Por Marcello Zapelini

Robert Allen Zimmerman nasceu de pais judeus e foi educado nessa fé. A primeira vez que renegou suas origens judaicas foi quando mudou de nome, adotando como sobrenome o prenome do poeta irlandês Dylan Thomas. Bob Dylan começou a gravar nos anos 60, surpreendendo o mundo da música popular com letras profundamente reflexivas, não apenas de protesto político, mas também pessoais e altamente simbólicas. Num quadro como esse, não chega a causar espanto que não faltem referências religiosas em suas músicas, embora não fossem constantes na sua obra – até 1979. Nesse ano, Dylan surpreendeu seus fãs e críticos ao anunciar que se converteu ao cristianismo e, mais do que isso, ao gravar discos inspirados na sua nova fé e ao fazer dessas novas músicas a base das suas turnês entre 1979 e 1980. A “fase cristã” de Bob Dylan rendeu três álbuns, Slow Train Coming, Saved e Shot of Love – e seria revisitada no 13º volume da sua coleção Bootleg Series, intitulado Trouble No More e, mais recentemente, no 16º, Springtime in New York, já que os dois primeiros CDs trazem músicas registradas entre 1980 e 1981.
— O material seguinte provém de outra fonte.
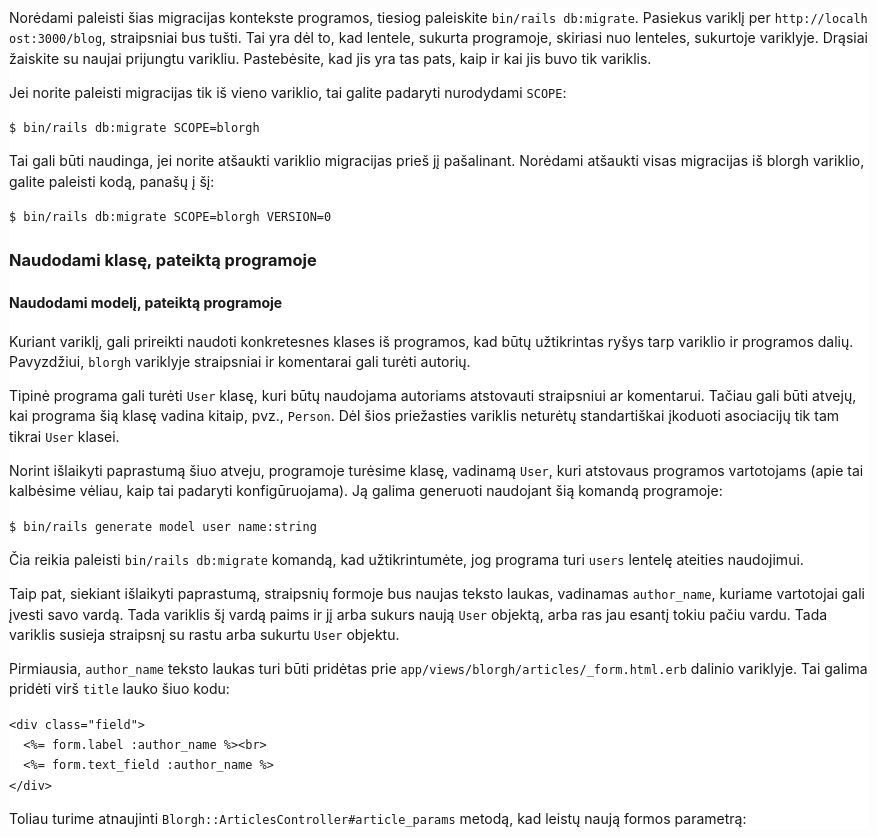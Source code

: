 Norėdami paleisti šias migracijas kontekste programos, tiesiog paleiskite `bin/rails db:migrate`. Pasiekus variklį per `http://localhost:3000/blog`, straipsniai bus tušti. Tai yra dėl to, kad lentele, sukurta programoje, skiriasi nuo lenteles, sukurtoje variklyje. Drąsiai žaiskite su naujai prijungtu varikliu. Pastebėsite, kad jis yra tas pats, kaip ir kai jis buvo tik variklis.

Jei norite paleisti migracijas tik iš vieno variklio, tai galite padaryti nurodydami `SCOPE`:

```bash
$ bin/rails db:migrate SCOPE=blorgh
```

Tai gali būti naudinga, jei norite atšaukti variklio migracijas prieš jį pašalinant. Norėdami atšaukti visas migracijas iš blorgh variklio, galite paleisti kodą, panašų į šį:

```bash
$ bin/rails db:migrate SCOPE=blorgh VERSION=0
```

### Naudodami klasę, pateiktą programoje

#### Naudodami modelį, pateiktą programoje

Kuriant variklį, gali prireikti naudoti konkretesnes klases iš programos, kad būtų užtikrintas ryšys tarp variklio ir programos dalių. Pavyzdžiui, `blorgh` variklyje straipsniai ir komentarai gali turėti autorių.

Tipinė programa gali turėti `User` klasę, kuri būtų naudojama autoriams atstovauti straipsniui ar komentarui. Tačiau gali būti atvejų, kai programa šią klasę vadina kitaip, pvz., `Person`. Dėl šios priežasties variklis neturėtų standartiškai įkoduoti asociacijų tik tam tikrai `User` klasei.

Norint išlaikyti paprastumą šiuo atveju, programoje turėsime klasę, vadinamą `User`, kuri atstovaus programos vartotojams (apie tai kalbėsime vėliau, kaip tai padaryti konfigūruojama). Ją galima generuoti naudojant šią komandą programoje:

```bash
$ bin/rails generate model user name:string
```

Čia reikia paleisti `bin/rails db:migrate` komandą, kad užtikrintumėte, jog programa turi `users` lentelę ateities naudojimui.

Taip pat, siekiant išlaikyti paprastumą, straipsnių formoje bus naujas teksto laukas, vadinamas `author_name`, kuriame vartotojai gali įvesti savo vardą. Tada variklis šį vardą paims ir jį arba sukurs naują `User` objektą, arba ras jau esantį tokiu pačiu vardu. Tada variklis susieja straipsnį su rastu arba sukurtu `User` objektu.

Pirmiausia, `author_name` teksto laukas turi būti pridėtas prie `app/views/blorgh/articles/_form.html.erb` dalinio variklyje. Tai galima pridėti virš `title` lauko šiuo kodu:

```html+erb
<div class="field">
  <%= form.label :author_name %><br>
  <%= form.text_field :author_name %>
</div>
```

Toliau turime atnaujinti `Blorgh::ArticlesController#article_params` metodą, kad leistų naują formos parametrą:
Dylan já tinha sido severamente criticado antes (como esquecer o desprezo quase universal a Self Portrait?), bem como sofrera vaias durante a turnê de 1966 e o show eletrificado no festival de Newport. Mas desde Desire vinha recebendo críticas mais negativas do que positivas pelo seu trabalho. A segunda metade da década de 70 estava sendo complicada para o bardo de Minnesota: após a boa recepção de público e crítica por Blood on the Tracks e Desire, o disco ao vivo Hard Rain foi bastante hostilizado em 1976 (até porque a primeira etapa da turnê Rolling Thunder Revue tinha sido muito elogiada, e o LP foi registrado na segunda); Street-Legal, embora tenha sido comercialmente bem-sucedido, também não gozou de grande apoio da crítica em 1978. Para completar, Bob Dylan at Budokan, também de 1978, também recebeu críticas virulentas, especialmente por causa dos arranjos empregados nos clássicos.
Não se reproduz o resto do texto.